# [WHAT TO WORK ON]
Your task is to repeat the entries exactly from their first line through the line with "### Code of", and to stop there.
□ □ □ □ □
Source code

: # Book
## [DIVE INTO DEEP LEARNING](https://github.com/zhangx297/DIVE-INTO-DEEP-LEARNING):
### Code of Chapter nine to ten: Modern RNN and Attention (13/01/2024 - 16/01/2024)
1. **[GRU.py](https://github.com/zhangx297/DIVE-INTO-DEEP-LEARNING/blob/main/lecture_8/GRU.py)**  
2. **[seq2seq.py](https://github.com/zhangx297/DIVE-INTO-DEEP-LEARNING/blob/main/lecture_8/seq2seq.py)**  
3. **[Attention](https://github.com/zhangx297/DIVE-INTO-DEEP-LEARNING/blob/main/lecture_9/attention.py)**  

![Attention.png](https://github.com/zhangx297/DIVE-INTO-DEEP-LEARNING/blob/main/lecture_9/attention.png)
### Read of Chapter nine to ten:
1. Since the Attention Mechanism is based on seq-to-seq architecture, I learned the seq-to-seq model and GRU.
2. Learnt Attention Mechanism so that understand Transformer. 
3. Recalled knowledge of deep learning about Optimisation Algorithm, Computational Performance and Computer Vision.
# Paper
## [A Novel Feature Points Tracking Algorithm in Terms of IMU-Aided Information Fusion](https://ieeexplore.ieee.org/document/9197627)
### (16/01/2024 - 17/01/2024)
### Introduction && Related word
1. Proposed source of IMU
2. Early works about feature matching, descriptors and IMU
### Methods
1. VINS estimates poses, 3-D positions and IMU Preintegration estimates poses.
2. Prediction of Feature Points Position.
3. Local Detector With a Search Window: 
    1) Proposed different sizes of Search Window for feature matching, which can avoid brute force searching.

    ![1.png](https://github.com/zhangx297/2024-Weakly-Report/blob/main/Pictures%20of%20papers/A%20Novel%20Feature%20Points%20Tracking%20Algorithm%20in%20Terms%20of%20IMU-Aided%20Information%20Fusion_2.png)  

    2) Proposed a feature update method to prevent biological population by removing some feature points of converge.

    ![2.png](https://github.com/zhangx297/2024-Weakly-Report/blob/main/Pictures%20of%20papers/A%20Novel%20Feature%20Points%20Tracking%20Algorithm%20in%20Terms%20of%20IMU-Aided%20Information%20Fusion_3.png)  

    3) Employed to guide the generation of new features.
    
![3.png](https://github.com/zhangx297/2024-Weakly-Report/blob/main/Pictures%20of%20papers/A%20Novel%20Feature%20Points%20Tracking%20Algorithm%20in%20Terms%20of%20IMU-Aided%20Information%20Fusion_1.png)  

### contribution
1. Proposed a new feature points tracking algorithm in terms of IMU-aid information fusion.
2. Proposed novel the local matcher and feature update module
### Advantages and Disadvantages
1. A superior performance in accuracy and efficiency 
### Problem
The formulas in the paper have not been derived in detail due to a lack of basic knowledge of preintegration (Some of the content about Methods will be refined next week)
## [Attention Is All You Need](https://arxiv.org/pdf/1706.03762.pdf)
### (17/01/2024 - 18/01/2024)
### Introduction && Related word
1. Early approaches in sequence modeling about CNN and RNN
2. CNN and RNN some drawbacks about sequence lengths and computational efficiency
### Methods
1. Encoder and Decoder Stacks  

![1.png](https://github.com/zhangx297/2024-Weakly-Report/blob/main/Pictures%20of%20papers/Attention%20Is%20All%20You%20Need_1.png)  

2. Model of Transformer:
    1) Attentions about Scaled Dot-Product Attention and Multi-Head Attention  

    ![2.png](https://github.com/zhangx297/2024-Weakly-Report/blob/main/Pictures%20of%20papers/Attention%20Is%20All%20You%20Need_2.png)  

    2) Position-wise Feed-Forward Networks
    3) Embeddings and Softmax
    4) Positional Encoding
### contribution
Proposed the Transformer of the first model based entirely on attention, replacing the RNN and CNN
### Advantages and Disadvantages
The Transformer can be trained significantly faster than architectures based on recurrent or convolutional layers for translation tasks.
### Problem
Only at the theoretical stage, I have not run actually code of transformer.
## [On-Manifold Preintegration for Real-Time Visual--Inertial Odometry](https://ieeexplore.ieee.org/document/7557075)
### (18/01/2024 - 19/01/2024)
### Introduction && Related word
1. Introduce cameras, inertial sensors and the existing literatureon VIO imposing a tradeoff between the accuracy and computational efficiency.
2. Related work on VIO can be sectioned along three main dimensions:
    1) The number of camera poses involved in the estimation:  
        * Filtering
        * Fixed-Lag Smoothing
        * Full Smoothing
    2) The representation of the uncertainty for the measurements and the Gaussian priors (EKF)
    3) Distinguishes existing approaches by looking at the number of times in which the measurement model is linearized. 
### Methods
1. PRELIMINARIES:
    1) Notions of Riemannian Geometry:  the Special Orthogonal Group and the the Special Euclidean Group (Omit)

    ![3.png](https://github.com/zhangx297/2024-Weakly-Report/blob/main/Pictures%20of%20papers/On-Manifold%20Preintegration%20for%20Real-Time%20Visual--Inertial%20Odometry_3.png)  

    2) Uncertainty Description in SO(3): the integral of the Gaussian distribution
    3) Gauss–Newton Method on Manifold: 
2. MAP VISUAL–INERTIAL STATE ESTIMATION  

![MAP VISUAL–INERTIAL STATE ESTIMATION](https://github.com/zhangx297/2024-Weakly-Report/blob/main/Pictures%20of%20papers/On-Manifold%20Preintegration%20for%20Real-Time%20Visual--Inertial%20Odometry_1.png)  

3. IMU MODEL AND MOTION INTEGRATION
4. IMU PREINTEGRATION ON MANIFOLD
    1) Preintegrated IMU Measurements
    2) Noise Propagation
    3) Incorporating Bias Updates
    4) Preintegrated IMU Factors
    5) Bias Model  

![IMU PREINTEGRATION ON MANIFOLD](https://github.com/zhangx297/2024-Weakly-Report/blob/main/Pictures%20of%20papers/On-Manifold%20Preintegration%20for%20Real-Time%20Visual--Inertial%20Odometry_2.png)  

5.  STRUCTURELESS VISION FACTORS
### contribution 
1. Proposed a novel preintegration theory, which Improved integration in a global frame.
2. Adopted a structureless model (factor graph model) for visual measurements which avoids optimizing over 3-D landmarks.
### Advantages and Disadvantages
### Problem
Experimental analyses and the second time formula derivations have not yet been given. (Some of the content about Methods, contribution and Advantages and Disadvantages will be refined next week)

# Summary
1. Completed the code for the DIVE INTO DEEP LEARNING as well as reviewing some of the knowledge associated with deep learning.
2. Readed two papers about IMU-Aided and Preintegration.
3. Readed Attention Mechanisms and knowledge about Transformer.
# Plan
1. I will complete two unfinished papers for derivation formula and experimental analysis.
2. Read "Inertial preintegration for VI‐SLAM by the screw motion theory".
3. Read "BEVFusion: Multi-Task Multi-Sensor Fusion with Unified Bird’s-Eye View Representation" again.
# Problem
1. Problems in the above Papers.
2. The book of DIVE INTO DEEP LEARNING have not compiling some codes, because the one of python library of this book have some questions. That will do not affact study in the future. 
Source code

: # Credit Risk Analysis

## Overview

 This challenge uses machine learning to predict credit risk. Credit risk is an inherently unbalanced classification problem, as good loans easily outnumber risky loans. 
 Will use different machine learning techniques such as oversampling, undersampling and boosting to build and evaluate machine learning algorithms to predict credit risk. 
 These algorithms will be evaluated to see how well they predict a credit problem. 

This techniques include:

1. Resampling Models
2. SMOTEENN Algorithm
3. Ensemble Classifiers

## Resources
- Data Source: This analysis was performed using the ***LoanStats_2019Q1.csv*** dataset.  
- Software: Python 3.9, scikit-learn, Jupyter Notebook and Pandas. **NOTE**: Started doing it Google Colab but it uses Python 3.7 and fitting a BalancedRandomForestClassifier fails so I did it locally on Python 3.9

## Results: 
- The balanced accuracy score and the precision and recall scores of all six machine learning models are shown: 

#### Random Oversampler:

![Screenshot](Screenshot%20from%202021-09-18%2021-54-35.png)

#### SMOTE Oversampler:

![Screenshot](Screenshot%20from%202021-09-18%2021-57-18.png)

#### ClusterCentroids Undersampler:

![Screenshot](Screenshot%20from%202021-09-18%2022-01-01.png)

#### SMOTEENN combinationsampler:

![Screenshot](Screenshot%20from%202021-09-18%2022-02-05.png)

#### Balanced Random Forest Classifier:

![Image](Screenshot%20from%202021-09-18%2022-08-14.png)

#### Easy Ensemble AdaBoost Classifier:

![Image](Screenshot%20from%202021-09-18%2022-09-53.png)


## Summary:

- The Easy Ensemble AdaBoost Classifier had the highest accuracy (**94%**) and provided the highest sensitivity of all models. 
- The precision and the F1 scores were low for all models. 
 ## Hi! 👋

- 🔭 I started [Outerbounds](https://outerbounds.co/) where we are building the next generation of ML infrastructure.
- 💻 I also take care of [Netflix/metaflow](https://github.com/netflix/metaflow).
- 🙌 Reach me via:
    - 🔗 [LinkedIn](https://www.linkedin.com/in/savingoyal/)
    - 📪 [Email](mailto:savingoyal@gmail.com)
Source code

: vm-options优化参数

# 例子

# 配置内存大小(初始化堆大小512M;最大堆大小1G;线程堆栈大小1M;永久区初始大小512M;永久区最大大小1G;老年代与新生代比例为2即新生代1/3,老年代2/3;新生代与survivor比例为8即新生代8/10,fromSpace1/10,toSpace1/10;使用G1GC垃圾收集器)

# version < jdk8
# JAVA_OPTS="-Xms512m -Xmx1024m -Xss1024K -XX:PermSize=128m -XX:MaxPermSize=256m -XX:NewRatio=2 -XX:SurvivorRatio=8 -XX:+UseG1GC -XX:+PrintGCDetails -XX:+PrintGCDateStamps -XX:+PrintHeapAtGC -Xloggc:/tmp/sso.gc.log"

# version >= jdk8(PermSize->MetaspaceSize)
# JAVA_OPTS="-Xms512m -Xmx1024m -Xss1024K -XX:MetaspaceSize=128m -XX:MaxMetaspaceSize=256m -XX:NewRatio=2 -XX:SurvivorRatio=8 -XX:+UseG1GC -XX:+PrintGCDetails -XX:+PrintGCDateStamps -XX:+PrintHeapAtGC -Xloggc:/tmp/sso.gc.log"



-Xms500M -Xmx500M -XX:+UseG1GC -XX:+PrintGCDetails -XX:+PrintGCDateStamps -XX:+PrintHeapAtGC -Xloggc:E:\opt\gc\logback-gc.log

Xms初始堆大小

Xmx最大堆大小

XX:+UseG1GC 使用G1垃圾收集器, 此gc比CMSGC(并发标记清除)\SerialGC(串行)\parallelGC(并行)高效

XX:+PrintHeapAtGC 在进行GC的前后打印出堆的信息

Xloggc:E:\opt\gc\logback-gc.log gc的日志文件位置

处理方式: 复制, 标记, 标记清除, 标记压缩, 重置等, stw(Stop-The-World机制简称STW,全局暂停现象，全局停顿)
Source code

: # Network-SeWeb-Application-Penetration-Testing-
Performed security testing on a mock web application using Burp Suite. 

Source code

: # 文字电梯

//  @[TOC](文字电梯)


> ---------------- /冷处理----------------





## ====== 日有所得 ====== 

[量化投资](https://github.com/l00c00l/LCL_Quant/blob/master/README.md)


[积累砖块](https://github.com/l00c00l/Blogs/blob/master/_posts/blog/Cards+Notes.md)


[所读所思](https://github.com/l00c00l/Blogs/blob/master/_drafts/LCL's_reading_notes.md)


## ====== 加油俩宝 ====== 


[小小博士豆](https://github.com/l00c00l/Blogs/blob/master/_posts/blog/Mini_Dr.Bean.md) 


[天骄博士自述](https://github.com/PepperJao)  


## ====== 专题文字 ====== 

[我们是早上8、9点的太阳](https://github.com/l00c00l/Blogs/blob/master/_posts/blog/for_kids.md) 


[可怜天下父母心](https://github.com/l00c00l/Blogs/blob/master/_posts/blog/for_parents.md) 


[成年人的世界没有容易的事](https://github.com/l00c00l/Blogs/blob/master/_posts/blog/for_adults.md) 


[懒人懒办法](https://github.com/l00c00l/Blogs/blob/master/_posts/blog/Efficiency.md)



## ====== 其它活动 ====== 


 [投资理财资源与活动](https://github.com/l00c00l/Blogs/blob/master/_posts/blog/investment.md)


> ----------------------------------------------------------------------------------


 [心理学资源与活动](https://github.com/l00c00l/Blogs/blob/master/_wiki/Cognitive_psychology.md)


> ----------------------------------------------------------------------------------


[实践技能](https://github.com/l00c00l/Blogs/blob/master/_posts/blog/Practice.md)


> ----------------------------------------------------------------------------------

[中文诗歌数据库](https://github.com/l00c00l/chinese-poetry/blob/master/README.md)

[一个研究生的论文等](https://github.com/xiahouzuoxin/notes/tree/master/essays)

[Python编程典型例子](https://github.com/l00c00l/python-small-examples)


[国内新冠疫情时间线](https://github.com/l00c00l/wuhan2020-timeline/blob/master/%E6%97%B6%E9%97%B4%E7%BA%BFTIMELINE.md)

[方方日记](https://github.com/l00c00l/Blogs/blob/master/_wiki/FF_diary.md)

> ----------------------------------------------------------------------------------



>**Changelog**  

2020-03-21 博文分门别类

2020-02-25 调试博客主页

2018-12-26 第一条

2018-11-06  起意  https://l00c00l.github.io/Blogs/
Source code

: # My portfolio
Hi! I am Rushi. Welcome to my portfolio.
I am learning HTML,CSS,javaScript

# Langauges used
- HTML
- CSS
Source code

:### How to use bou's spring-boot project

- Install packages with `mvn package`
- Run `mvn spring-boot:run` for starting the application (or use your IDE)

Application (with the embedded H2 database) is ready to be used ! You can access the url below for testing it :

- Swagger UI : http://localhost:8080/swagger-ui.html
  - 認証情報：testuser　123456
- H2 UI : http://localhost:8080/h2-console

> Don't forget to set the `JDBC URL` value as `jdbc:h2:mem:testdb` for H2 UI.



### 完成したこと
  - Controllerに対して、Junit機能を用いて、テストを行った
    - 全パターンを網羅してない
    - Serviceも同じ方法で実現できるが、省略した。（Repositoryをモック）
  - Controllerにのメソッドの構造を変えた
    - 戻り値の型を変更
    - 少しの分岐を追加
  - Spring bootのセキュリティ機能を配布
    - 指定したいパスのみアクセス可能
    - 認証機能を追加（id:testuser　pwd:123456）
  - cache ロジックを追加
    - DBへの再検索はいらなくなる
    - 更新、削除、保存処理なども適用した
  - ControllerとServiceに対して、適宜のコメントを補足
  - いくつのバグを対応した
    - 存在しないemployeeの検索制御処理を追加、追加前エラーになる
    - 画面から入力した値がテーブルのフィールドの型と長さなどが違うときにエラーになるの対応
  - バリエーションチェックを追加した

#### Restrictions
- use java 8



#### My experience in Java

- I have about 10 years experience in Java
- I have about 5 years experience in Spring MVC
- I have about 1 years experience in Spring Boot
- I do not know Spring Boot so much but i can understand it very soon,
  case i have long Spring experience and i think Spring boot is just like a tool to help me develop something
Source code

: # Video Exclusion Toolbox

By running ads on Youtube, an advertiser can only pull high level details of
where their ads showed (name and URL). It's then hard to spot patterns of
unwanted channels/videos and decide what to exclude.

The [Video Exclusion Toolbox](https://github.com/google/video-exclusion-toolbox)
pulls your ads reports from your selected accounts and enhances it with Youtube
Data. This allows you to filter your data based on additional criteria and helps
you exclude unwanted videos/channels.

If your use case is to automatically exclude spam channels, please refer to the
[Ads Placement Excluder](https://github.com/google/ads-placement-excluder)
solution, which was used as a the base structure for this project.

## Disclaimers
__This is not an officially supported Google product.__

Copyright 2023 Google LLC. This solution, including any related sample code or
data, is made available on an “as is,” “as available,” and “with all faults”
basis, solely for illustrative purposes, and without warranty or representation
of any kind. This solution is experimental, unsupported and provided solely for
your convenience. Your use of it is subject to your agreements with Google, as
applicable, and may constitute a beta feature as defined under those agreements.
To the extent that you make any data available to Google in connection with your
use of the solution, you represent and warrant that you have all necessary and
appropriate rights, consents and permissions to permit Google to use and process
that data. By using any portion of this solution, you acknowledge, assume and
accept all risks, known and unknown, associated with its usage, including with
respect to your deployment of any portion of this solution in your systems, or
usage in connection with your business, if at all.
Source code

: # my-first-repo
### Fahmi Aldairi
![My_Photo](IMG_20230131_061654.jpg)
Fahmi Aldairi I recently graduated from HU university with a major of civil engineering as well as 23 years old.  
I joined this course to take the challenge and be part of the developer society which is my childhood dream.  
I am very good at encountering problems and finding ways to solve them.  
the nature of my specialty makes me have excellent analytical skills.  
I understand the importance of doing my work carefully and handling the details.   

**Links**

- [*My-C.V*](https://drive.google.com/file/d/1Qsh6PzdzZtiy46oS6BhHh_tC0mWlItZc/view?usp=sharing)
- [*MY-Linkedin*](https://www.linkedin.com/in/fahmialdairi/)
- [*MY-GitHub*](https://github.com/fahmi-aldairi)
□ □ □ □ □
# [FINISHED EXERCISE]
Source code

: # Book
## [DIVE INTO DEEP LEARNING](https://github.com/zhangx297/DIVE-INTO-DEEP-LEARNING):
### Code of Chapter nine to ten: Modern RNN and Attention (13/01/2024 - 16/01/2024)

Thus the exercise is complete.